Irina, the only child of engineers Alla and Arkadiy Yegutkin, was born in Russia and raised in Providence by parents who “placed incredible value in the importance of hard work and perseverance.” She is Senior Corporate Counsel and Privacy Officer at Counsyl, a Bay Area-based molecular diagnostics lab. Her parents instilled a never-give-up/relentlessly-pursue-your-dreams mindset. They wanted her to become a doctor, she wanted to become a lawyer—and Irina figures she compromised by becoming a health care lawyer.
“Health care was a way to merge my interest in science with my fascination with law and analytics,” Irina said. “With my focus on health tech, I am able to contribute, in a very small way, to the evolution of a historically stagnant industry and see the dividends pay off daily. At Counsyl, I am responsible for a wide range of things—from privacy to corporate governance to strategic/business development considerations, and other legal issues and crises that a company might face.”
Irina also serves on the board of directors for WISP, an organization dedicated to helping diversify the historically male-dominated areas of privacy and security, and is a member of the Board of Directors of the law school’s National Alumni Association.
“Health care was a way to merge my interest in science with my fascination with law and analytics.”
Before joining Counsyl in August 2016, Irina worked as the Compliance and Privacy Officer for Omada Health, a San Francisco-based digital therapeutics company, was in management consulting at PwC and Deloitte, worked for Northern District U.S. Judge Thomas J. McAvoy ’64, and Judge Arthur J. Gajarsa of the U.S. Court of Appeals for the Federal Circuit (who officiated at their wedding) and served as legal advisor for the Czech Republic League of Human Rights. She earned a bachelor’s degree from Rensselaer Polytechnic Institute (RPI) and got her MBA at RPI while getting her law degree.
Chris, the youngest of six and the son of a practicing lawyer and interior decorator (John and Althea Ridley, respectively), learned to speak up and absorb information at the dinner table. He is a crisis and public affairs strategist at Edelman, a global communications/marketing firm, and is based in the Bay Area.
“Growing up in such a large family impressed upon me a lesson that still resonates today—make your voice heard, but work as a team,” Chris said. “Perhaps most importantly, we were always expected to have a perspective on the affairs of the world. Knowing what was going on beyond our bubble was non-negotiable.”
“It eventually made me realize that the thread running through all of my work, and what excited me most, was risk.”
Chris attended Loyola University in Maryland, before transferring to Saint Peter’s University in Jersey City, where he studied political science and then enrolled at Albany Law, where he studied health law but had no intention of practicing in the traditional sense.
“I was never interested in practicing law, per se,” Chris said. “I just really valued the mental approach it gave me to tackling problems.
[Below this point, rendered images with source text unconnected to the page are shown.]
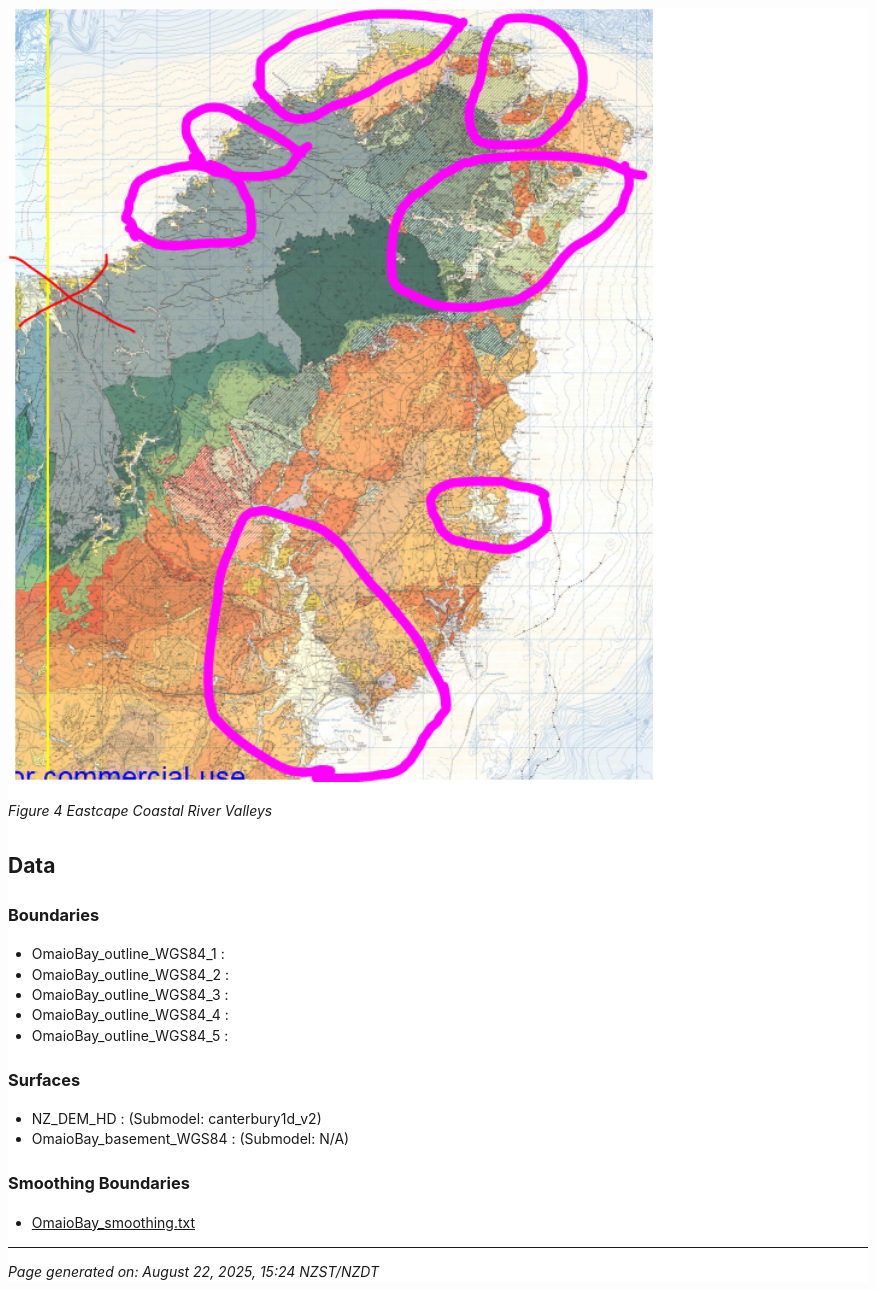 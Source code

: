<a href="../images/basins/eastcape_coastal_river_valleys.png"><img src="../images/basins/eastcape_coastal_river_valleys.png" width="75%"></a>

*Figure 4 Eastcape Coastal River Valleys*


## Data
### Boundaries
- OmaioBay_outline_WGS84_1 : 
- OmaioBay_outline_WGS84_2 : 
- OmaioBay_outline_WGS84_3 : 
- OmaioBay_outline_WGS84_4 : 
- OmaioBay_outline_WGS84_5 : 

### Surfaces
- NZ_DEM_HD :  (Submodel: canterbury1d_v2)
- OmaioBay_basement_WGS84 :  (Submodel: N/A)

### Smoothing Boundaries
- [OmaioBay_smoothing.txt](../../velocity_modelling/data/regional/OmaioBay/OmaioBay_smoothing.txt)

---
*Page generated on: August 22, 2025, 15:24 NZST/NZDT*

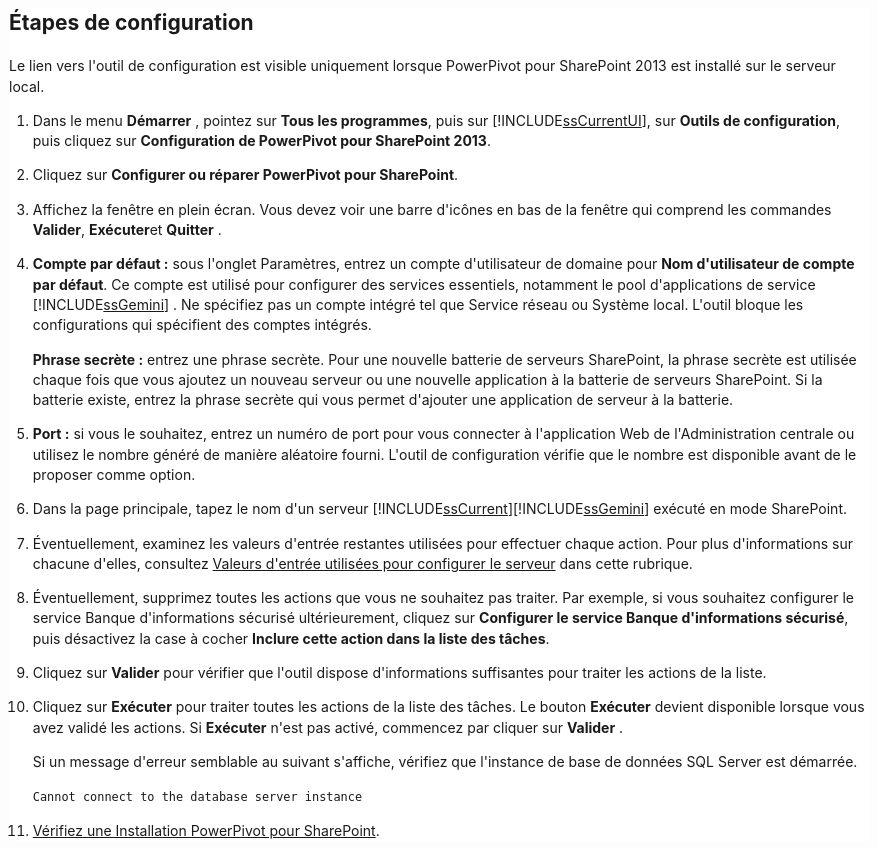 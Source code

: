 ##  <a name="configuration-steps"></a><a name="bkmk_steps"></a>Étapes de configuration
 Le lien vers l'outil de configuration est visible uniquement lorsque PowerPivot pour SharePoint 2013 est installé sur le serveur local.

1.  Dans le menu **Démarrer** , pointez sur **Tous les programmes**, puis sur [!INCLUDE[ssCurrentUI](../../includes/sscurrentui-md.md)], sur **Outils de configuration**, puis cliquez sur **Configuration de PowerPivot pour SharePoint 2013**.

2.  Cliquez sur **Configurer ou réparer PowerPivot pour SharePoint**.

3.  Affichez la fenêtre en plein écran. Vous devez voir une barre d'icônes en bas de la fenêtre qui comprend les commandes **Valider**, **Exécuter**et **Quitter** .

4.  **Compte par défaut :** sous l'onglet Paramètres, entrez un compte d'utilisateur de domaine pour **Nom d'utilisateur de compte par défaut**. Ce compte est utilisé pour configurer des services essentiels, notamment le pool d'applications de service [!INCLUDE[ssGemini](../../includes/ssgemini-md.md)] . Ne spécifiez pas un compte intégré tel que Service réseau ou Système local. L'outil bloque les configurations qui spécifient des comptes intégrés.

     **Phrase secrète :** entrez une phrase secrète. Pour une nouvelle batterie de serveurs SharePoint, la phrase secrète est utilisée chaque fois que vous ajoutez un nouveau serveur ou une nouvelle application à la batterie de serveurs SharePoint. Si la batterie existe, entrez la phrase secrète qui vous permet d'ajouter une application de serveur à la batterie.

5.  **Port :** si vous le souhaitez, entrez un numéro de port pour vous connecter à l'application Web de l'Administration centrale ou utilisez le nombre généré de manière aléatoire fourni. L'outil de configuration vérifie que le nombre est disponible avant de le proposer comme option.

6.  Dans la page principale, tapez le nom d'un serveur [!INCLUDE[ssCurrent](../../includes/sscurrent-md.md)][!INCLUDE[ssGemini](../../includes/ssgemini-md.md)] exécuté en mode SharePoint.

7.  Éventuellement, examinez les valeurs d'entrée restantes utilisées pour effectuer chaque action. Pour plus d'informations sur chacune d'elles, consultez [Valeurs d'entrée utilisées pour configurer le serveur](#bkmk_input) dans cette rubrique.

8.  Éventuellement, supprimez toutes les actions que vous ne souhaitez pas traiter. Par exemple, si vous souhaitez configurer le service Banque d'informations sécurisé ultérieurement, cliquez sur **Configurer le service Banque d'informations sécurisé**, puis désactivez la case à cocher **Inclure cette action dans la liste des tâches**.

9. Cliquez sur **Valider** pour vérifier que l'outil dispose d'informations suffisantes pour traiter les actions de la liste.

10. Cliquez sur **Exécuter** pour traiter toutes les actions de la liste des tâches. Le bouton **Exécuter** devient disponible lorsque vous avez validé les actions. Si **Exécuter** n'est pas activé, commencez par cliquer sur **Valider** .

     Si un message d'erreur semblable au suivant s'affiche, vérifiez que l'instance de base de données SQL Server est démarrée.

    ```
    Cannot connect to the database server instance
    ```

11. [Vérifiez une Installation PowerPivot pour SharePoint](../instances/install-windows/verify-a-power-pivot-for-sharepoint-installation.md).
I really benefited from not going to law school right out of college. I worked for a few years and it made me appreciate that lawyers were problem-solvers for companies.”
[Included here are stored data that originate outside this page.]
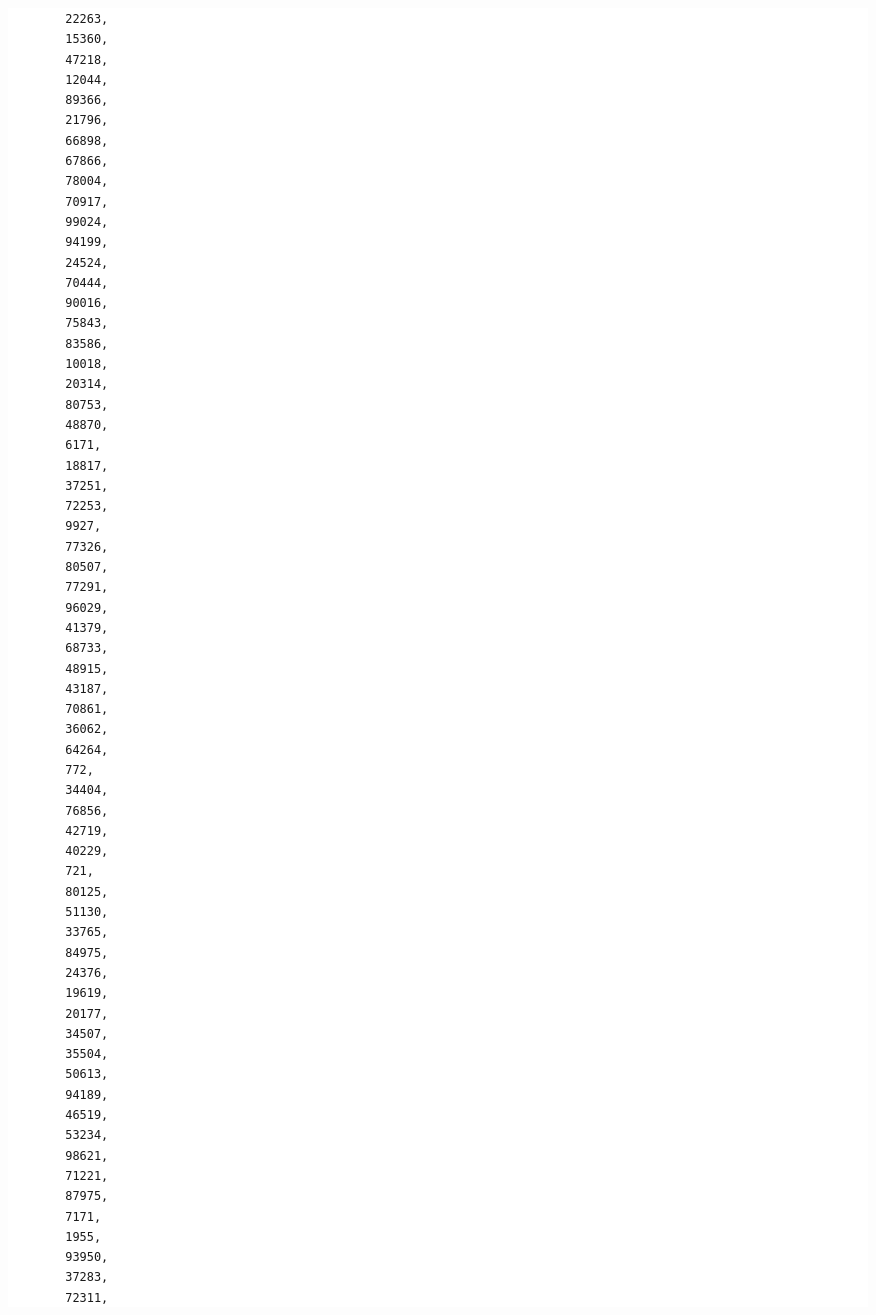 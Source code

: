             22263,
            15360,
            47218,
            12044,
            89366,
            21796,
            66898,
            67866,
            78004,
            70917,
            99024,
            94199,
            24524,
            70444,
            90016,
            75843,
            83586,
            10018,
            20314,
            80753,
            48870,
            6171,
            18817,
            37251,
            72253,
            9927,
            77326,
            80507,
            77291,
            96029,
            41379,
            68733,
            48915,
            43187,
            70861,
            36062,
            64264,
            772,
            34404,
            76856,
            42719,
            40229,
            721,
            80125,
            51130,
            33765,
            84975,
            24376,
            19619,
            20177,
            34507,
            35504,
            50613,
            94189,
            46519,
            53234,
            98621,
            71221,
            87975,
            7171,
            1955,
            93950,
            37283,
            72311,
Chris worked in various health care roles, ranging from government affairs to compliance, before, during and after law school. “It eventually made me realize that the thread running through all of my work, and what excited me most, was risk.”
He was working for a biotech company, Genentech, in San Francisco, when he decided to focus on political risk. Through working with a San Francisco politician and doing public affairs at City Hall, Chris found his niche at Edelman.
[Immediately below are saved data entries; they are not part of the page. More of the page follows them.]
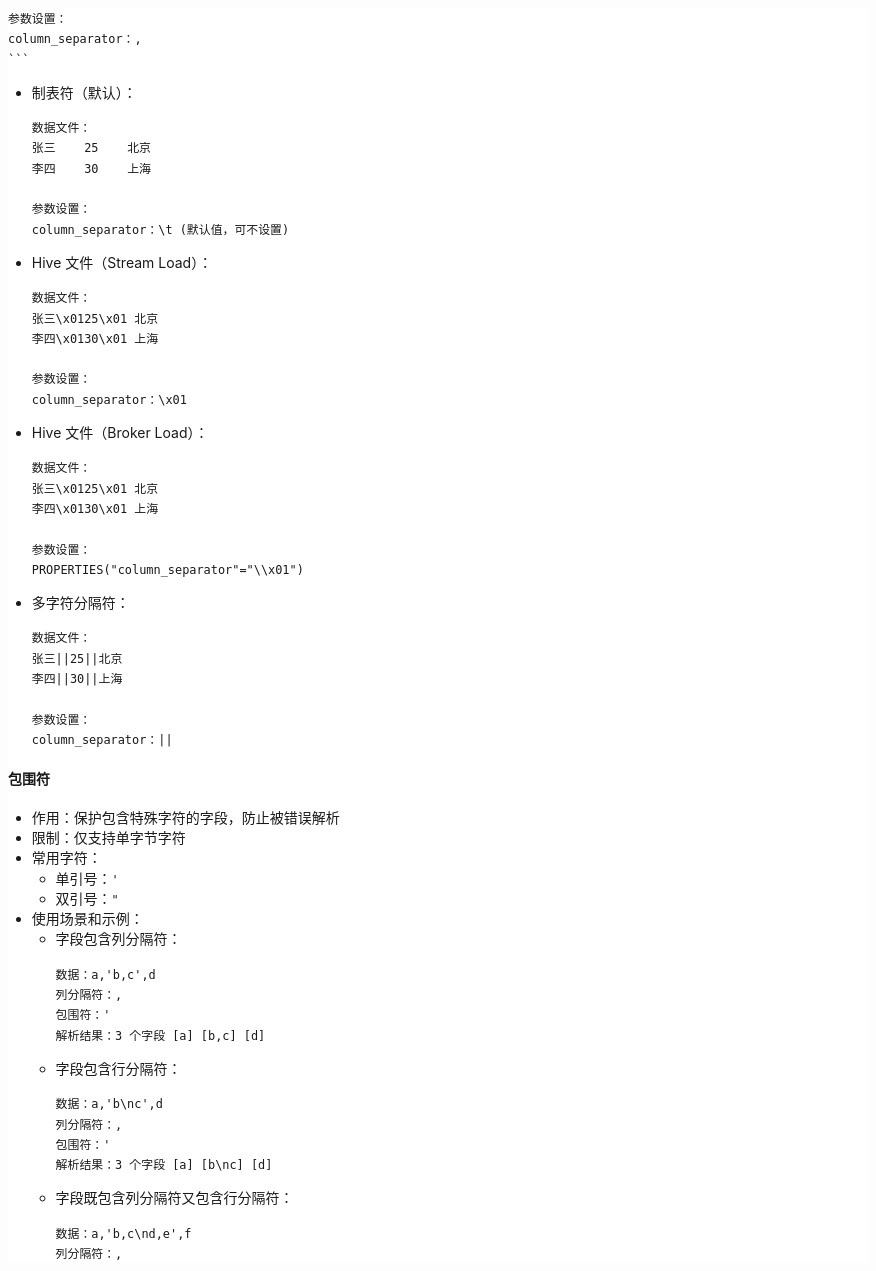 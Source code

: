     参数设置：
    column_separator：,
    ```
  - 制表符（默认）：
    ```
    数据文件：
    张三    25    北京
    李四    30    上海
    
    参数设置：
    column_separator：\t (默认值，可不设置)
    ```
  - Hive 文件（Stream Load）：
    ```
    数据文件：
    张三\x0125\x01 北京
    李四\x0130\x01 上海
    
    参数设置：
    column_separator：\x01
    ```
  - Hive 文件（Broker Load）：
    ```
    数据文件：
    张三\x0125\x01 北京
    李四\x0130\x01 上海
    
    参数设置：
    PROPERTIES("column_separator"="\\x01")
    ```
  - 多字符分隔符：
    ```
    数据文件：
    张三||25||北京
    李四||30||上海
    
    参数设置：
    column_separator：||
    ```

#### 包围符
- 作用：保护包含特殊字符的字段，防止被错误解析
- 限制：仅支持单字节字符
- 常用字符：
  - 单引号：`'`
  - 双引号：`"`
- 使用场景和示例：
  - 字段包含列分隔符：
    ```
    数据：a,'b,c',d
    列分隔符：,
    包围符：'
    解析结果：3 个字段 [a] [b,c] [d]
    ```
  - 字段包含行分隔符：
    ```
    数据：a,'b\nc',d
    列分隔符：,
    包围符：'
    解析结果：3 个字段 [a] [b\nc] [d]
    ```
  - 字段既包含列分隔符又包含行分隔符：
    ```
    数据：a,'b,c\nd,e',f
    列分隔符：,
“I work in a boutique advisory practice role here, focusing on helping companies prepare for and respond to difficult media situations, and helping companies tell their story in a way that influences broad swaths of stakeholders, from customers to regulators,” said Chris, a member of the senior advisory council for the Silicon Valley Talent Partnership. “The ability to quickly analyze an issue and understand the strengths and weaknesses of its angles and the competing arguments around it is very much a trait learned in law school.”